| Or as the article put it: >> Most workers, and most work days, are just drudgery. Answering emails. Writing up quarterly plans. Reviewing metrics. Building applications that do something with data. Yes. Those jobs are going to disappear. If your role's primary value is shuffling paper around an org, or putting minor edits on something before forwarding, your job is going to disappear to AI in the next 1-3 years. Or AI-initiated human process optimization in the next 2-5 years, which I think is an underappreciated second wave. To define that: if we 10x or 100x the productivity of certain roles, won't companies look at the remaining unaccelerated human speedbumps and ask "Is it really that important we have a person do that? Because it's now costing us substantial latency and throughput of the process as a whole." And in many cases they'll likely conclude that no, it's not critical that a human be involved at that point. So poof those jobs as well. As a result, we'll have many fewer humans being much more productive.

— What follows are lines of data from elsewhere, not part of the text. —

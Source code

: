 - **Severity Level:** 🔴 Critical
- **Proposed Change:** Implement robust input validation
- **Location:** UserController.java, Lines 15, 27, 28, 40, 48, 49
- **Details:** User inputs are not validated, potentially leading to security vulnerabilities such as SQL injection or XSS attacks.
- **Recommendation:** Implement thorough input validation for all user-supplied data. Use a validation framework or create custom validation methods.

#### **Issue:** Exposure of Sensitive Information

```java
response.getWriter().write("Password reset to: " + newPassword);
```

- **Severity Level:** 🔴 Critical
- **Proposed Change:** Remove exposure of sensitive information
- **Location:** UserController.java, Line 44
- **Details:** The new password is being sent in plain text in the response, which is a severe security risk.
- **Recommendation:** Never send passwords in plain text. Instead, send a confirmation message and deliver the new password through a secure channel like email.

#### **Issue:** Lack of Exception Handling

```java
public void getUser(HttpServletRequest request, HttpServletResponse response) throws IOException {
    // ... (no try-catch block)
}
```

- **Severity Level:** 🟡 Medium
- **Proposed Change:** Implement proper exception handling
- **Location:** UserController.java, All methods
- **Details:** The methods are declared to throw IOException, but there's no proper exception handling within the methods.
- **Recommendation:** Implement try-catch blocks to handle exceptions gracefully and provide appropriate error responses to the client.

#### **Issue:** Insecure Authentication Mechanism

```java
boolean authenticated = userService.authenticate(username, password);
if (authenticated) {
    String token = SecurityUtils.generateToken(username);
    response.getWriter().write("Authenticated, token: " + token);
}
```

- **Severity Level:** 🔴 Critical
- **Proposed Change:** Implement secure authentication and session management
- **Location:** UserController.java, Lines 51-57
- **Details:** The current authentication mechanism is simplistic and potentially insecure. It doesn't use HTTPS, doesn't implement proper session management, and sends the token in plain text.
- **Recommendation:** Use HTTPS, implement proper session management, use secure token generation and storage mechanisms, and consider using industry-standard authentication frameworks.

Tbd on whether that produces enough surplus (and equal allocation of it) to balance out the job losses. |
Eventually whoever that is running the business has to be smart enough to figure out everything, and the margin for error will be small in a economic environment where every one is already poor and can't spend to buy your things.
I remember the days of socialist India. If everyone is poor its impossible to do the good things like research, development, innovation. The reason is simple, with no one having money to buy your things, you will never make profits to invest in them.